2011-02-28 Thread Chris Mason
Excerpts from Johannes Hirte's message of 2011-02-28 05:13:59 -0500:
 On Monday 28 February 2011 02:46:05 Chris Mason wrote:
  Excerpts from Mitch Harder's message of 2011-02-25 13:43:37 -0500:
   Some clarification on my previous message...
   
   After looking at my ftrace log more closely, I can see where Btrfs is
   trying to release the allocated pages.  However, the calculation for
   the number of dirty_pages is equal to 1 when copied == 0.
   
   So I'm seeing at least two problems:
   (1)  It keeps looping when copied == 0.

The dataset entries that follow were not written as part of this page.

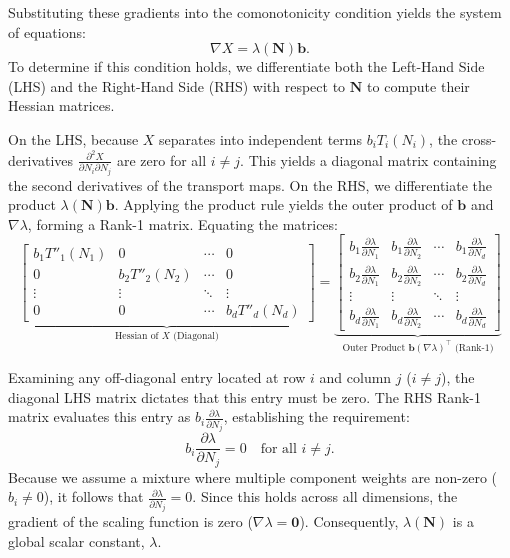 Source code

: \documentclass[12pt,a4paper,twoside,openany]{book}
\begin{document}
Substituting these gradients into the comonotonicity condition yields the system of equations:
\begin{equation}
    \nabla X = \lambda(\mathbf{N}) \mathbf{b}.
\end{equation}
To determine if this condition holds, we differentiate both the Left-Hand Side (LHS) and the Right-Hand Side (RHS) 
with respect to $\mathbf{N}$ to compute their Hessian matrices.

On the LHS, because $X$ separates into independent terms $b_i T_i(N_i)$, the cross-derivatives $\frac{\partial^2 X}{\partial N_i \partial N_j}$ 
are zero for all $i \neq j$. This yields a diagonal matrix containing the second derivatives of the transport maps. On the RHS, 
we differentiate the product $\lambda(\mathbf{N}) \mathbf{b}$. Applying the product rule yields the outer product of $\mathbf{b}$ 
and $\nabla \lambda$, forming a Rank-1 matrix.
Equating the matrices:
\begin{equation}
    \underbrace{
    \begin{bmatrix} 
    b_1 T''_1(N_1) & 0 & \cdots & 0 \\
    0 & b_2 T''_2(N_2) & \cdots & 0 \\
    \vdots & \vdots & \ddots & \vdots \\
    0 & 0 & \cdots & b_d T''_d(N_d)
    \end{bmatrix}
    }_{\text{Hessian of } X \text{ (Diagonal)}}
    =
    \underbrace{
    \begin{bmatrix}
    b_1 \frac{\partial \lambda}{\partial N_1} & b_1 \frac{\partial \lambda}{\partial N_2} & \cdots & b_1 \frac{\partial \lambda}{\partial N_d} \\
    b_2 \frac{\partial \lambda}{\partial N_1} & b_2 \frac{\partial \lambda}{\partial N_2} & \cdots & b_2 \frac{\partial \lambda}{\partial N_d} \\
    \vdots & \vdots & \ddots & \vdots \\
    b_d \frac{\partial \lambda}{\partial N_1} & b_d \frac{\partial \lambda}{\partial N_2} & \cdots & b_d \frac{\partial \lambda}{\partial N_d}
    \end{bmatrix}
    }_{\text{Outer Product } \mathbf{b} (\nabla \lambda)^\top \text{ (Rank-1)}}
\end{equation}

Examining any off-diagonal entry located at row $i$ and column $j$ ($i \neq j$), the diagonal LHS matrix dictates that 
this entry must be zero. The RHS Rank-1 matrix evaluates this entry as $b_i \frac{\partial \lambda}{\partial N_j}$, establishing the requirement:
\begin{equation}
    b_i \frac{\partial \lambda}{\partial N_j} = 0 \quad \text{for all } i \neq j.
\end{equation}
Because we assume a mixture where multiple component weights are non-zero ($b_i \neq 0$), it follows that $\frac{\partial \lambda}{\partial N_j} = 0$. 
Since this holds across all dimensions, the gradient of the scaling function is zero ($\nabla \lambda = \mathbf{0}$). 
Consequently, $\lambda(\mathbf{N})$ is a global scalar constant, $\lambda$.
\end{document}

   (2)  One dirty page is not being released on every loop even though
   copied == 0 (at least this problem keeps it from being an infinite
   loop by eventually exhausting reserveable space on the disk).
  
  Hi everyone,
  
  There are actually tow bugs here.  First the one that Mitch hit, and a
  second one that still results in bad file_write results with my
  debugging hunks (the first two hunks below) in place.
  
  My patch fixes Mitch's bug by checking for copied == 0 after
  btrfs_copy_from_user and going the correct delalloc accounting.  This
  one looks solved, but you'll notice the patch is bigger.
  
  First, I add some random failures to btrfs_copy_from_user() by failing
  everyone once and a while.  This was much more reliable than trying to
  use memory pressure than making copy_from_user fail.
  
  If copy_from_user fails and we partially update a page, we end up with a
  page that may go away due to memory pressure.  But, btrfs_file_write
  assumes that only the first and last page may have good data that needs
  to be read off the disk.
  
  This patch ditches that code and puts it into prepare_pages instead.

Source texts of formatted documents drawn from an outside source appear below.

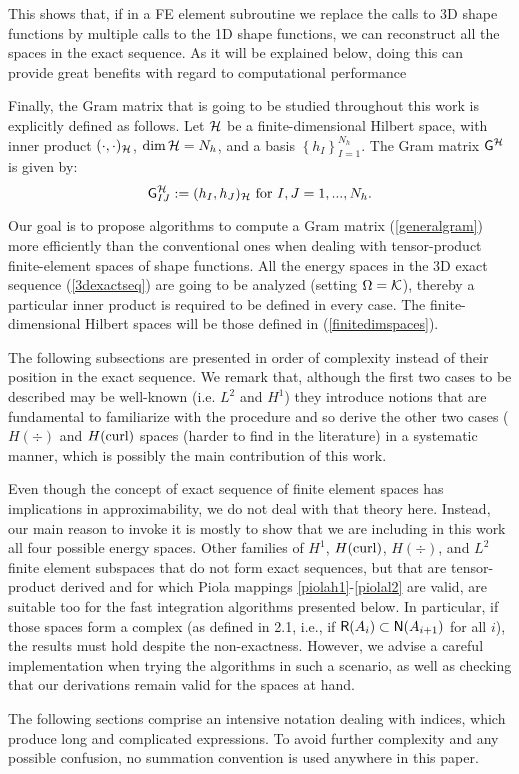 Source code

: This shows that, if in a FE element subroutine we replace the calls to 3D shape functions by multiple calls to the 1D shape functions, we can reconstruct all the spaces in the exact sequence. As it will be explained below, doing this can provide great benefits with regard to computational performance

Finally, the Gram matrix that is going to be studied throughout this work is explicitly defined as follows. Let $\mathcal{H}$ be a finite-dimensional Hilbert space, with inner product $(\cdot,\cdot)_{\mathcal{H}}$, $\operatorname*{dim}\mathcal{H}=N_h$, and a basis $\left\{h_I\right\}_{I=1}^{N_h}$. The Gram matrix $\mathsf{G}^{\mathcal{H}}$ is given by:
% 
\begin{equation}
    \mathsf{G}^{\mathcal{H}}_{IJ}:=(h_I,h_J)_{\mathcal{H}}\text{  for }I,J=1,...,N_h.
    \label{generalgram}
\end{equation}

Our goal is to propose algorithms to compute a Gram matrix (\ref{generalgram}) more efficiently than the conventional ones when dealing with tensor-product finite-element spaces of shape functions. All the energy spaces in the 3D exact sequence (\ref{3dexactseq}) are going to be analyzed (setting $\Omega=\mathcal{K}$), thereby a particular inner product is required to be defined in every case. The finite-dimensional Hilbert spaces will be those defined in (\ref{finitedimspaces}).

The following subsections are presented in order of complexity instead of their position in the exact sequence. We remark that, although the first two cases to be described may be well-known (i.e. $L^2$ and $H^1$) they introduce notions that are fundamental to familiarize with the procedure and so derive the other two cases ($H(\div)$ and $H(\operatorname{curl})$ spaces (harder to find in the literature) in a systematic manner, which is possibly the main contribution of this work.

{\color{red}\begin{remark}
    Even though the concept of exact sequence of finite element spaces has implications in approximability, we do not deal with that theory here. Instead, our main reason to invoke it is mostly to show that we are including in this work all four possible energy spaces. Other families of $H^1$, $H(\operatorname{curl})$, $H(\div)$, and $L^2$ finite element subspaces that do not form exact sequences, but that are tensor-product derived and for which Piola mappings \eqref{piolah1}-\eqref{piolal2} are valid, are suitable too for the fast integration algorithms presented below. In particular, if those spaces form a complex (as defined in 2.1, i.e., if  $\mathsf{R}(A_i)\subset\mathsf{N}(A_{i+1})$ for all $i$), the results must hold despite the non-exactness. However, we advise a careful implementation when trying the algorithms in such a scenario, as well as checking that our derivations remain valid for the spaces at hand.
\end{remark}}
{\color{blue}\begin{remark}
    The following sections comprise an intensive notation dealing with indices, which produce long and complicated expressions. To avoid further complexity and any possible confusion, no summation convention is used anywhere in this paper.
\end{remark}}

  But I'm still having some errors during long stress.sh runs.  Ideas are
  more than welcome, hopefully some other timezones will kick in ideas
  while I sleep.
 
 At least it doesn't fix the emerge-problem for me. The behavior is now the 
 same 
 as with 2.6.38-rc3. It needs a 'emerge --oneshot dev-libs/libgcrypt' with no 
 further interaction to get the emerge-process hang with a svn-process 
 consuming 100% CPU. I can cancel the emerge-process with ctrl-c but the 
 spawned svn-process stays and it needs a reboot to get rid of it. 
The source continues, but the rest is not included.